Dear Prof. Alexander Shnip

the pipe moves through still air (air has zero velocity). how still air can have dynamic pressure? if the pipe is short length then boundary layers from wall will not reach to each other and hence velocity of the pipe center line(axis) remain zero through the pipe length. particle of zero velocity have zero dynamic pressure. it seems we have pressure distribution through the pipe but how it is possible for the pressure distribution to change such that satisfies zero gauge pressure at the both side? 

Dear Prof. Khaled Al-Salem

as you know if pressure atmospheric dominates all the way then due to the fact of inertia frame (frame on a constant velocity object) it is possible to reverse the motion i.e. hydrodynamic characteristics are the same if straight horizontal pipe remains stationary (V=0) and air comes through the pipe with velocity V. in this situation pressure will decreases from beginning to the end. in fact this is the pressure gradient that drive fluid through the pipe. this point makes this problem complicated.

This problem is similar to problem when pipe is stationary and air is flowing with V velocity [Relativity].Now consider the total pressure at inlet P1{static pressure + dynamic pressure},so in actual condition by including friction loss in flow outlet pressure will be P2=P1-pressure loss due to friction.This pressure difference is responsible for flow.

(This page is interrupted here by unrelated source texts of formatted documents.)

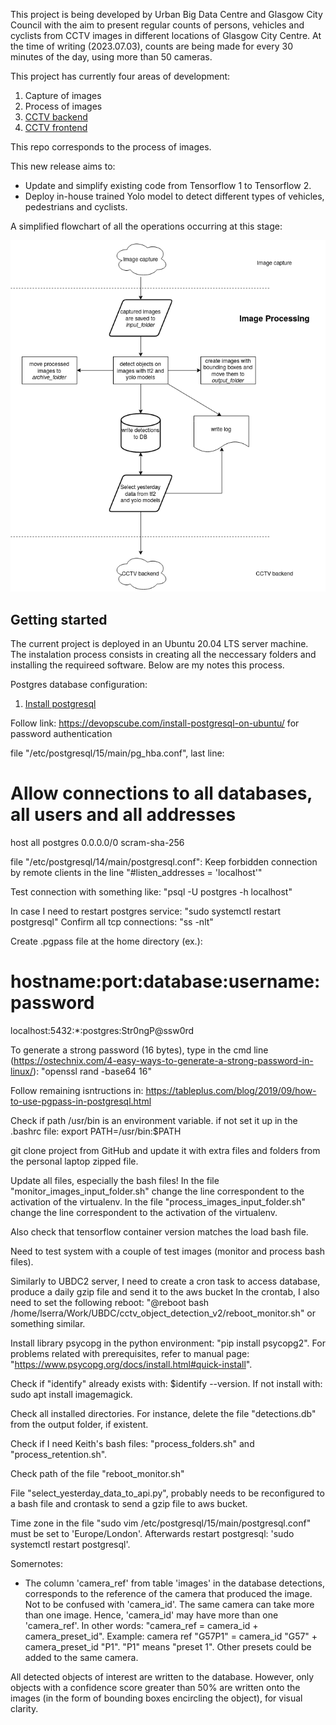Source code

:This project is being developed by Urban Big Data Centre and Glasgow City Council with the aim to present regular counts of persons, vehicles  and cyclists from CCTV images in different locations of Glasgow City Centre. At the time of writing (2023.07.03), counts are being made for every 30 minutes of the day, using more than 50 cameras.

This project has currently four areas of development:
1. Capture of images
2. Process of images
3. [CCTV backend](https://github.com/urbanbigdatacentre/cctv-backend)
4. [CCTV frontend](https://github.com/urbanbigdatacentre/cctv-frontend)

This repo corresponds to the process of images.

This new release aims to:
- Update and simplify existing code from Tensorflow 1 to Tensorflow 2.
- Deploy in-house trained Yolo model to detect different types of vehicles, pedestrians and cyclists.

A simplified flowchart of all the operations occurring at this stage:

![Operations](Image_processing.png)

## Getting started
The current project is deployed in an Ubuntu 20.04 LTS server machine. The instalation process consists in creating all the neccessary folders and installing the requireed software. Below are my notes this process.

Postgres database configuration:

1. [Install postgresql](https://www.postgresql.org/download/linux/ubuntu/)

Follow link: https://devopscube.com/install-postgresql-on-ubuntu/ for password authentication

file "/etc/postgresql/15/main/pg_hba.conf", last line:
# Allow connections to all databases, all  users and all addresses
host    all             postgres             0.0.0.0/0               scram-sha-256


file "/etc/postgresql/14/main/postgresql.conf":
Keep forbidden connection by remote clients in the line "#listen_addresses = 'localhost'"

Test connection with something like: "psql -U postgres -h localhost"

In case I need to restart postgres service: "sudo systemctl restart postgresql"
Confirm all tcp connections: "ss -nlt"

Create .pgpass file at the home directory (ex.):
# hostname:port:database:username:password
localhost:5432:*:postgres:Str0ngP@ssw0rd

To generate a strong password (16 bytes), type in the cmd line (https://ostechnix.com/4-easy-ways-to-generate-a-strong-password-in-linux/): "openssl rand -base64 16"

Follow remaining isntructions in: https://tableplus.com/blog/2019/09/how-to-use-pgpass-in-postgresql.html

Check if path /usr/bin is an environment variable. if not set it up in the .bashrc file: export PATH=/usr/bin:$PATH

git clone project from GitHub and update it with extra files and folders from the personal laptop zipped file.

Update all files, especially the bash files!
In the file "monitor_images_input_folder.sh" change the line correspondent to the activation of the virtualenv.
In the file "process_images_input_folder.sh" change the line correspondent to the activation of the virtualenv.

Also check that tensorflow container version matches the load bash file.

Need to test system with a couple of test images (monitor and process bash files).

Similarly to UBDC2 server, I need to create a cron task to access database, produce a daily gzip file and send it to the aws bucket
In the crontab, I also need to set the following reboot: "@reboot bash /home/lserra/Work/UBDC/cctv_object_detection_v2/reboot_monitor.sh" or something similar.

Install library psycopg in the python environment: "pip install psycopg2". For problems related with prerequisites, refer to manual page: "https://www.psycopg.org/docs/install.html#quick-install".

Check if "identify" already exists with: $identify --version. If not install with: sudo apt install imagemagick.

Check all installed directories. For instance, delete the file "detections.db" from the output folder, if existent.

Check if I need Keith's bash files: "process_folders.sh" and "process_retention.sh".

Check path of the file "reboot_monitor.sh"

File "select_yesterday_data_to_api.py", probably needs to be reconfigured to a bash file and crontask to send a gzip file to aws bucket.

Time zone in the file "sudo vim /etc/postgresql/15/main/postgresql.conf" must be set to 'Europe/London'. Afterwards restart postgresql: 'sudo systemctl restart postgresql'.




Somernotes:
- The column 'camera\_ref' from table 'images' in the database detections, corresponds to the reference of the camera that produced the image. Not to be confused with 'camera\_id'. The same camera can take more than one image. Hence, 'camera\_id' may have more than one 'camera\_ref'. In other words: "camera\_ref = camera\_id + camera\_preset\_id". Example: camera ref "G57P1" = camera\_id "G57" + camera\_preset\_id "P1". "P1" means "preset 1". Other presets could be added to the same camera.

All detected objects of interest are written to the database. However, only objects with a confidence score greater than 50% are written onto the images (in the form of bounding boxes encircling the object), for visual clarity.
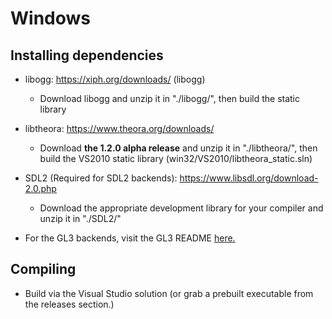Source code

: # Windows

## Installing dependencies 

* libogg: https://xiph.org/downloads/ (libogg)
  * Download libogg and unzip it in "./libogg/", then build the static library

* libtheora: https://www.theora.org/downloads/ 
  * Download **the 1.2.0 alpha release** and unzip it in "./libtheora/", then build the VS2010 static library (win32/VS2010/libtheora_static.sln)

* SDL2 (Required for SDL2 backends): https://www.libsdl.org/download-2.0.php
  * Download the appropriate development library for your compiler and unzip it in "./SDL2/"

* For the GL3 backends, visit the GL3 README [here.](../gl3/README.md)

## Compiling

* Build via the Visual Studio solution (or grab a prebuilt executable from the releases section.)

Now take ideal condition in which no losses take place,so P1=P2.The complication is here if there is no pressure difference then how flow will take place? The Answer to this problem lies in Newton's first low[body will retain its state till external force is applied],in this case because we are considering ideal condition means absence of any external force,fluid which is entering with V velocity will continue its motion same way without losing and pressure head.so actually in ideal case no pressure difference is required for flow to be continue only initiation is require to start the flow and then it will continue flowing for constant cross-section pipe.  

In actual condition for continuous flow pressure difference is only require to over come friction or other losses.